Wilders is inflammatory but the current government (which I supported prior to Iraq and know the tories will be even worse but are inevitable) has no respect at all for free speech, civil liberties or when it comes down to it - any inconvenient truth.

He will cause trouble but for me free speech trumps all that, particularly when although I do not agree with his inaccurate and deliberately inflammatory use of he term ‘fascism’, a very strong argument can be made that interpretations of the Koran and substantive popular incarnations of Islam (Wahhibism, funded and spread by our oil rich, arms buying buddies the Saudi’s) are not compatible with British values.

Islamists will riot. But that’s why we have truncheons and water cannon.

I agree, and I would even go so far as to argue that it’s not him causing the trouble, but rather the people that might be rioting or protesting (if you even want to consider that trouble) and sending out death threats that are causing Wilders and many others to lead a life without any privacy and full of fear.

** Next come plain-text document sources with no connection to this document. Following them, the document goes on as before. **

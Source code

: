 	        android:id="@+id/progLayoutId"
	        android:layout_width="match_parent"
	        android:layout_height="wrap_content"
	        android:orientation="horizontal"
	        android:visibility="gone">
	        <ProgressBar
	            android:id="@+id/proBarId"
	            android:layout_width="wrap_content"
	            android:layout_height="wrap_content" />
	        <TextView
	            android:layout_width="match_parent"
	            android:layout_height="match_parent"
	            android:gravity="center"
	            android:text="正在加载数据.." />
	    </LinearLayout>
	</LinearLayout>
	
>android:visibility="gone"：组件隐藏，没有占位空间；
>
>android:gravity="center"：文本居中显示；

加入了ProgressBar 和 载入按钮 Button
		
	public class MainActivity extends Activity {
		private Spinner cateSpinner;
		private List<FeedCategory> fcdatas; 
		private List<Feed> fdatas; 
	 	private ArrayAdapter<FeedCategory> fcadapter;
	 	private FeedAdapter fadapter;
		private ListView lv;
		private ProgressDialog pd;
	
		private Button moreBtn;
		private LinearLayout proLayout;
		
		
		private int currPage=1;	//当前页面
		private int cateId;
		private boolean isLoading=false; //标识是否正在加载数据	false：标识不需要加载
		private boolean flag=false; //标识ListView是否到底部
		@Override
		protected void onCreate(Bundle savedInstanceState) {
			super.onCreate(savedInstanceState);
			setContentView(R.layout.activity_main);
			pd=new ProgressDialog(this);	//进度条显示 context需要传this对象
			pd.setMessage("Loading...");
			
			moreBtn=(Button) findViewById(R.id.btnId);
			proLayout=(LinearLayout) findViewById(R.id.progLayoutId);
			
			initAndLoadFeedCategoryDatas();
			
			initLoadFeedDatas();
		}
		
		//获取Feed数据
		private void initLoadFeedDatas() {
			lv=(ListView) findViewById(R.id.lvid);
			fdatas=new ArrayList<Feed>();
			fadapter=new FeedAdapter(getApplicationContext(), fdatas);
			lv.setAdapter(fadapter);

It’s an agreement-fest we’re having here. Free speech has to be fought for and given how damn quick we are to bend the law out of shape to deal with peaceful environmental protesters then violent Islamist protests should be met with a clenched fist.

It’s difficult to tell from anything I’ve read here that anyone has actually taken the trouble to watch ‘Fitna’ or knows what the film contains.

Google has the full sixteen minute version here: Google Video – Fitna
If you don’t want to sit through that brief and quite informative movie you can speed read through a good summary of ‘Fitna’ on Wikipedia. A brief extract from the summary is below.

And so on and so forth.

Frankly, I don’t know what the fuss is all about. Wilders did not make anything up and only quotes directly from today’s leading lights of the Islamic world, Islamic scholars and the holy writings of Islam.

Verily Allah is sublime and wise.:smiley:

Did anybody manage to catch Newsnight last night? For a brief second, I understood the rage that suicide bombers must feel prior to detonation, when Keith Vaz kept repeating that nobody’s rights were being impinged, as we’re all free to travel to Holland to debate Wilders. Matters weren’t helped by Vaz’s permanent smirk (and the fact that this fuck is still in government after the Hinduja affair).

Bizarrely, Vaz hadn’t even seen the film, but somehow knew that it was inflammatory (and sits on the Home Office Select Committee!). The Muslim guest they had on was close to punching Vaz, not least because the ban on Wilders makes it look like British Muslims cannot defend themselves, and took absolutely no notice of anything that anybody was saying!

What a farce.

Vaz is a slimy bastard. You know from looking at him that he’s as dodgy as a 5 bob note.

He’s just as bad in person. I met him on a visit with my Minister a few years ago and had to spend an entire day with him. Some of the stuff he was saying (when he didn’t have my Minister’s dick in his mouth) was completely outrageous. His flunkies weren’t any better either - his constituency officer was a total knob.